La Bombe, c’est aussi un défi nourri du vécu de ses auteurs. L’histoire japonaise personnelle de Didier Alcante croise l’art du roman graphique en grand large de Laurent-Frédéric Bollée, dont le magnifique Terra Australis, déjà pour la collection 1000 Feuilles, avait fait date en 2013. Le duo signe une fresque d’une profonde humanité : alternant l’héroïque et l’intime, harmonisant les différents points de vue (allemand, américain, japonais), rendant quasi palpables les doutes nés d’une éventuelle utilisation d’une telle arme, et rêvant même l’histoire de la fameuse ombre de cette victime demeurée inconnue, imprimée à jamais dans la pierre près de l’hypocentre de l’explosion d’Hiroshima.

Le dessin du Québécois Denis Rodier est à la frontière de l’Europe et de l’Amérique, de la bande dessinée franco-belge et des comics, qu’il a d’ailleurs assidument fréquentés, entre autres sur Superman.
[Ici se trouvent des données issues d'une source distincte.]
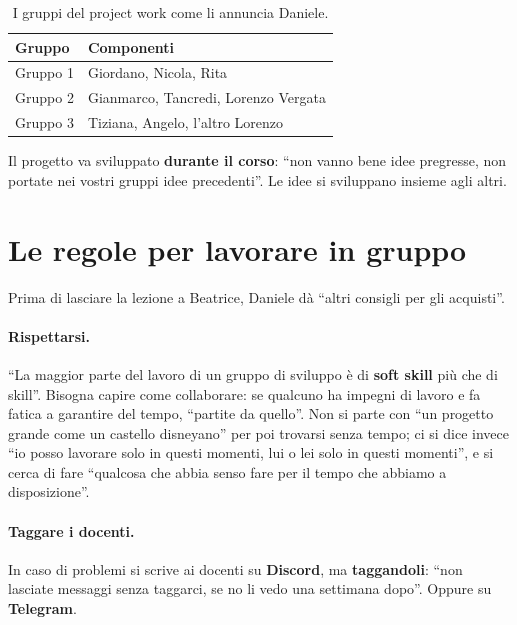 \begin{table}[htbp]
\centering
\begin{tabular}{@{}ll@{}}
\toprule
\textbf{Gruppo} & \textbf{Componenti} \\
\midrule
Gruppo 1 & Giordano, Nicola, Rita \\
Gruppo 2 & Gianmarco, Tancredi, Lorenzo Vergata \\
Gruppo 3 & Tiziana, Angelo, l'altro Lorenzo \\
\bottomrule
\end{tabular}
\caption{I gruppi del project work come li annuncia Daniele\protect\footnotemark.}
\label{a7:tab:gruppi}
\end{table}

Il progetto va sviluppato \textbf{durante il corso}: ``non vanno bene idee
pregresse, non portate nei vostri gruppi idee precedenti''. Le idee si sviluppano
insieme agli altri.

\section{Le regole per lavorare in gruppo}
\label{a7:sec:regole}

Prima di lasciare la lezione a Beatrice, Daniele dà ``altri consigli per gli
acquisti''.

\paragraph{Rispettarsi.} ``La maggior parte del lavoro di un gruppo di sviluppo è di
\textbf{soft skill} più che di skill''. Bisogna capire come collaborare: se qualcuno
ha impegni di lavoro e fa fatica a garantire del tempo, ``partite da quello''. Non
si parte con ``un progetto grande come un castello disneyano'' per poi trovarsi
senza tempo; ci si dice invece ``io posso lavorare solo in questi momenti, lui o lei
solo in questi momenti'', e si cerca di fare ``qualcosa che abbia senso fare per il
tempo che abbiamo a disposizione''.

\paragraph{Taggare i docenti.} In caso di problemi si scrive ai docenti su
\textbf{Discord}, ma \textbf{taggandoli}: ``non lasciate messaggi senza taggarci,
se no li vedo una settimana dopo''. Oppure su \textbf{Telegram}.

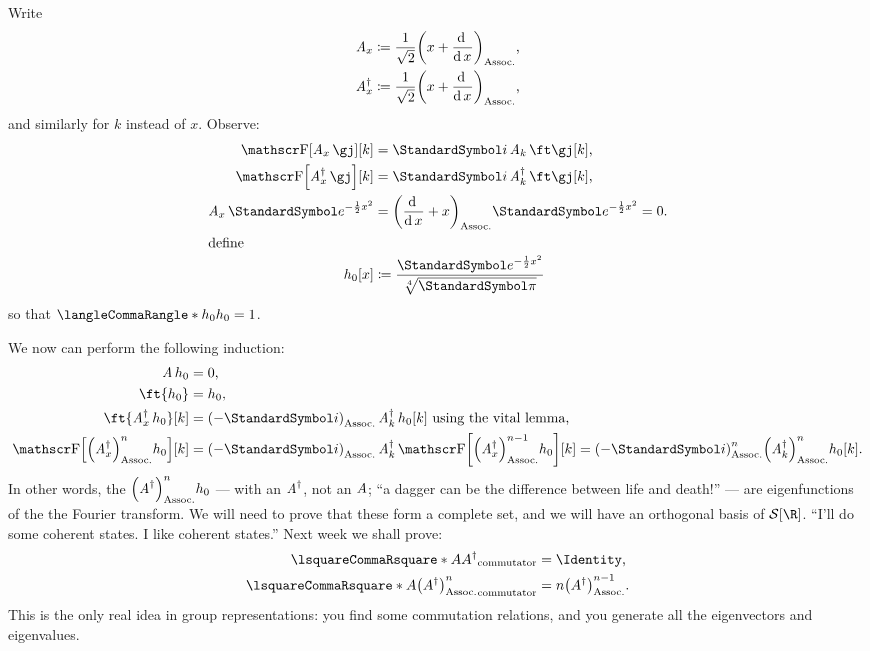 \documentclass[10pt, a4paper, twoside]{lecturenotes}
\newcommand{\opAdag}{\adj{\opA}}
\begin{document}
\begin{lecture}[date=2013-03-26]
Write 
\begin{align*}
\opA_x&\DefineAs\frac{1}{\sqrt{2}}\pa{x+\derivop x}\text,\\
\adj{\opA_x}&\DefineAs\frac{1}{\sqrt{2}}\pa{x+\derivop x}\text{,}
\end{align*}
and similarly for $k$ instead of $x$.
Observe:
\begin{align*}
\FT\of {\opA_x \gj}\of k &= \I \opA_k \ft\gj\of k\text,\\
\FT\of {\adj{\opA_x} \gj}\of k &= \I \adj{\opA_k} \ft\gj\of k\text,\\
\opA_x\E^{-\frac{1}{2}x^2}&=\pa{\derivop x+x}\E^{-\frac{1}{2}x^2}= 0\text{.}\\
\intertext{define}
h_0\of x &\DefineAs \frac{\E^{-\frac{1}{2}x^2}}{\sqrt[4]{\Pi}}\\
\end{align*}
so that $\LTwoInner {h_0}{h_0} = 1$.

We now can perform the following induction:
\begin{align*}
\opA h_0&=0\text, \\
\ft{h_0}&= h_0\text,\\
\ft{\adj {\opA_x} h_0}\of k &=\pa{-\I}\adj{\opA_k} h_0\of k\text{ using the vital lemma,}\\
\FT\of{\pa{\adj{\opA_x}}^n h_0}\of k &= \pa{-\I} \adj{\opA_k}\FT\of{\pa{\adj \opA_x}^{n-1}h_0}\of k
= \pa{-\I}^n \pa{\adj{\opA_k}}^n h_0\of k\text.
\end{align*}
In other words, the $\pa{\opAdag}^n h_0$ --- with an $\opAdag$, not an $\operatorname{\mathit{A}}$; ``a dagger can be the difference between life and death!'' --- are eigenfunctions of the the Fourier transform. We will need to prove that these form a complete set, and we will have an orthogonal basis of $\SchwartzSpace\of\R$.
``I'll do some coherent states. I like coherent states.'' Next week we shall prove:
\begin{align*}
\commutator A {\adj A} &= \Identity \text,\\
\commutator A {\pa{\adj A}^n} &= n \pa{\adj A}^{n-1} \text.
\end{align*}
This is the only real idea in group representations: you find some commutation relations, and you generate all the eigenvectors and eigenvalues.

\end{lecture}
\end{document}

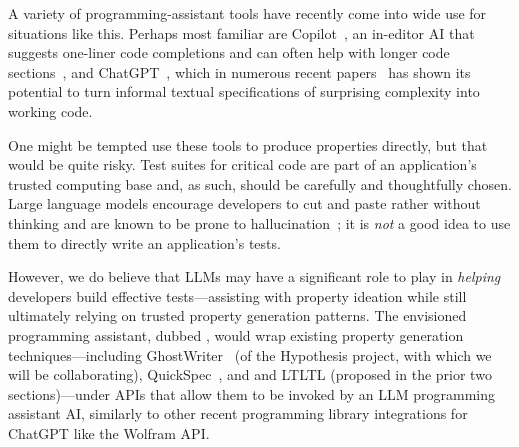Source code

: A variety of
programming-assistant tools have recently come into wide use for situations
like this. Perhaps most familiar are
Copilot~\cite{tool:copilot}, an in-editor AI that suggests one-liner code
completions and can often help with longer code
sections~\cite{ref:dohmke2022github}, and ChatGPT~\cite{tool:chatgpt}, which in
numerous recent papers~\cite{ref:bubeck2023sparks,ref:savelka2023thrilled} has shown its potential to turn
informal textual specifications of surprising complexity into working code.

One might be tempted use these tools to produce properties directly,
but that would be quite risky. Test suites for critical code are part
of an application's {trusted computing base} and, as such, should
be carefully and thoughtfully chosen. Large language models encourage developers to cut and
paste rather without thinking and are known to be prone
to hallucination~\cite{ji2023survey}; it is {\em not} a good idea
to use them to directly write an application's tests.


However, we do believe that LLMs may have a significant role to play
in {\em helping} developers build effective tests---assisting with
property ideation while still ultimately relying on trusted
property generation patterns.
The envisioned programming assistant, dubbed {\em \GhostChat}, would wrap existing property generation
techniques---including GhostWriter~\cite{ref:ghostwriter} (of the Hypothesis
project, with which we will be collaborating), QuickSpec~\cite{ref:claessen2010quickspec},
and \Mica{} and LTLTL (proposed in the prior two sections)---under APIs that allow them to be invoked by
an LLM programming assistant AI, similarly to other recent programming library
integrations for ChatGPT like the Wolfram API.

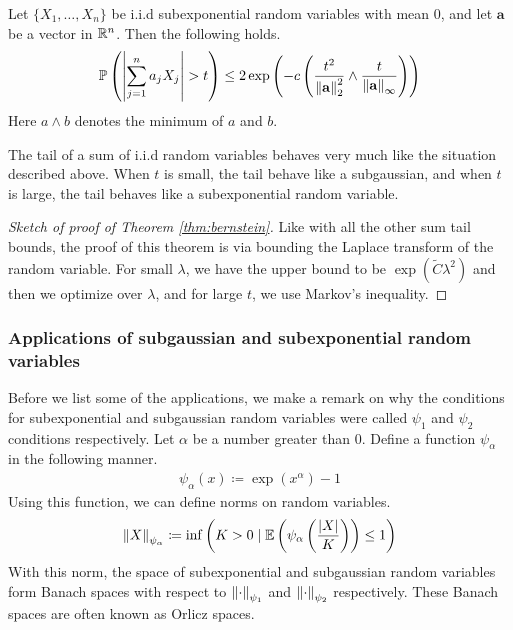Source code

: \documentclass[11pt]{article}
\begin{document}
\begin{theorem}
  \label{thm:bernstein}
  Let $\{X_1, \ldots, X_n\}$ be i.i.d subexponential random variables with mean $0$, and let $\mathbf{a}$ be a vector in $\mathbb{R}^n$. Then the following holds.
  \begin{align*}
    \mathbb{P}\left( \left| \sum_{j=1}^n a_j X_j \right| > t \right) \leq
    2 \exp\left( -c \left( \frac{t^2}{\left\lVert\mathbf{a}\right\rVert_2^2} \wedge  \frac{t}{\left\lVert\mathbf{a}\right\rVert_\infty}\right) \right)
  \end{align*}
  Here $a \wedge b$ denotes the minimum of $a$ and $b$.
\end{theorem}
\begin{remark}
  The tail of a sum of i.i.d random variables behaves very much like the situation described above.
  When $t$ is small, the tail behave like a subgaussian, and when $t$ is large, the tail behaves like a subexponential random variable.
\end{remark}

\begin{proof}[Sketch of proof of Theorem \ref{thm:bernstein}]
  Like with all the other sum tail bounds, the proof of this theorem is via bounding the Laplace transform of the random variable.
  For small $\lambda$, we have the upper bound to be $\exp(\widetilde{C}\lambda^2)$ and then we optimize over $\lambda$, and for large $t$, we use Markov's inequality.
\end{proof}

\subsubsection{Applications of subgaussian and subexponential random variables}
\label{sec:appl-subg-subexp}

Before we list some of the applications, we make a remark on why the conditions for subexponential and subgaussian random variables were called $\psi_1$ and $\psi_2$ conditions respectively.
Let $\alpha$ be a number greater than $0$.
Define a function $\psi_{\alpha}$ in the following manner.
\begin{align*}
  \psi_{\alpha}(x) \coloneqq \exp(x^\alpha) - 1
\end{align*}
Using this function, we can define norms on random variables.
\begin{align*}
  \left\lVert X\right\rVert_{\psi_{\alpha}} \coloneqq \inf \left( K > 0 \mid \mathbb{E}\left( \psi_{\alpha} \left( \frac{|X|}{K} \right) \right) \leq 1 \right)
\end{align*}
With this norm, the space of subexponential and subgaussian random variables form Banach spaces with respect to $\left\lVert\cdot\right\rVert_{\psi_1}$ and $\left\lVert\cdot\right\rVert_{\psi_2}$ respectively. These Banach spaces are often known as Orlicz spaces.
\end{document}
Une impression renforcée par le format même des albums de la collection 1000 Feuilles des éditions Glénat, très proche de celui des grands graphic novels de Marvel ou DC Comics. L’art du découpage est au diapason, et les cadrages accentuent l’aspect cinématographique et universel de cette épopée, tout en étant pour l’œil une source ininterrompue d’un émerveillement renforcé par choix du noir et blanc.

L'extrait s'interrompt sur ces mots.